** Opening SUPPLIED RECORDS block **
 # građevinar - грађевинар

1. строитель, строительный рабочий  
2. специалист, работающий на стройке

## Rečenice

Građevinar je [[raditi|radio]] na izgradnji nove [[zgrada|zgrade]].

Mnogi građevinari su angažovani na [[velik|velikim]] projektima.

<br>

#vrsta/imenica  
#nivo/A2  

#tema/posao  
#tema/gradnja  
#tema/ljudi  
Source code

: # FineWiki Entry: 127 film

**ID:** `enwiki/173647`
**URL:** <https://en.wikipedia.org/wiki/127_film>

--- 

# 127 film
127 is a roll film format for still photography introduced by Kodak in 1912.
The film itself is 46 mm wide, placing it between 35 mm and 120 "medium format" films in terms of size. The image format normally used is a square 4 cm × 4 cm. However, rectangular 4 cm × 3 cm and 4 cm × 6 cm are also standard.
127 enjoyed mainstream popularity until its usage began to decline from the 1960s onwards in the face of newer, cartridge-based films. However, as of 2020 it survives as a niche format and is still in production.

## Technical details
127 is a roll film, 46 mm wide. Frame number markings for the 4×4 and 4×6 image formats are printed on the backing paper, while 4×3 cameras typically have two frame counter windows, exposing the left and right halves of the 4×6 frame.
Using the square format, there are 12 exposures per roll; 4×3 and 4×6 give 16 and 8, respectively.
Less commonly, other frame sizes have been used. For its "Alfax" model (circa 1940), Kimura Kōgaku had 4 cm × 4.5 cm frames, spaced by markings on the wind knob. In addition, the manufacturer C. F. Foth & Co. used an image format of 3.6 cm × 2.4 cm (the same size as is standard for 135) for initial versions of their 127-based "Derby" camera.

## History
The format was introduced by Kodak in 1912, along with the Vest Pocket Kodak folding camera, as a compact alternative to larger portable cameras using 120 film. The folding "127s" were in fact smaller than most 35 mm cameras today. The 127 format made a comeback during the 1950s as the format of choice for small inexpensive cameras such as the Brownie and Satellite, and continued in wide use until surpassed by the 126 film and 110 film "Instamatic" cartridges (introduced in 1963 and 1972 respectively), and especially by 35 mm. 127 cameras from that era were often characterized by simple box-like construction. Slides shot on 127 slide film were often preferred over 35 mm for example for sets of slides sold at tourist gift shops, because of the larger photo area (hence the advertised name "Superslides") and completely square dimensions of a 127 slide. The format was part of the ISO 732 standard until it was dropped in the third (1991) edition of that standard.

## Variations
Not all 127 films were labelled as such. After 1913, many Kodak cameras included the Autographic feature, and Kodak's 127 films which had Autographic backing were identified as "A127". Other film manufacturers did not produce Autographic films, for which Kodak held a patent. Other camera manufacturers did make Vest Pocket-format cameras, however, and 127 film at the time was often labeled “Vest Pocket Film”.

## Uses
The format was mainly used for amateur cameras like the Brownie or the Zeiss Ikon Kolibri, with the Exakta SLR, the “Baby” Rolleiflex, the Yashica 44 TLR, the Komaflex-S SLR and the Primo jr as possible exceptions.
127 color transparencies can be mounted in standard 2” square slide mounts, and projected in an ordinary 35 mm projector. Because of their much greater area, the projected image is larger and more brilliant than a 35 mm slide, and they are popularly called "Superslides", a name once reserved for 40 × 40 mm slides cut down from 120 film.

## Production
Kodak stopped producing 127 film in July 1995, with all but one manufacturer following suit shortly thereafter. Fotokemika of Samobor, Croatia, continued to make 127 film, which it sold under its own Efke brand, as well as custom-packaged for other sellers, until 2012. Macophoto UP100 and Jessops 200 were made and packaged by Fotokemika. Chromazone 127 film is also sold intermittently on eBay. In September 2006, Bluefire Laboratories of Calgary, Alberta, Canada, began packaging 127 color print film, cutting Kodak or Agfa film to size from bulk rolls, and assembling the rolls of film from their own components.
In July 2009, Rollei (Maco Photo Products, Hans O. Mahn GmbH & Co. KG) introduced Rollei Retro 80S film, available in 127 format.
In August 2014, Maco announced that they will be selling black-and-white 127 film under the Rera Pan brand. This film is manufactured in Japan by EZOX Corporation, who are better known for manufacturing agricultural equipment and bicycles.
** Closing SUPPLIED RECORDS block **
TASK INSTRUCTIONS ->
The expected answer is a copy of each line in the listing above that contains "used".

OUTPUT BELOW ->
The film itself is 46 mm wide, placing it between 35 mm and 120 "medium format" films in terms of size. The image format normally used is a square 4 cm × 4 cm. However, rectangular 4 cm × 3 cm and 4 cm × 6 cm are also standard.
Less commonly, other frame sizes have been used. For its "Alfax" model (circa 1940), Kimura Kōgaku had 4 cm × 4.5 cm frames, spaced by markings on the wind knob. In addition, the manufacturer C. F. Foth & Co. used an image format of 3.6 cm × 2.4 cm (the same size as is standard for 135) for initial versions of their 127-based "Derby" camera.
The format was mainly used for amateur cameras like the Brownie or the Zeiss Ikon Kolibri, with the Exakta SLR, the “Baby” Rolleiflex, the Yashica 44 TLR, the Komaflex-S SLR and the Primo jr as possible exceptions.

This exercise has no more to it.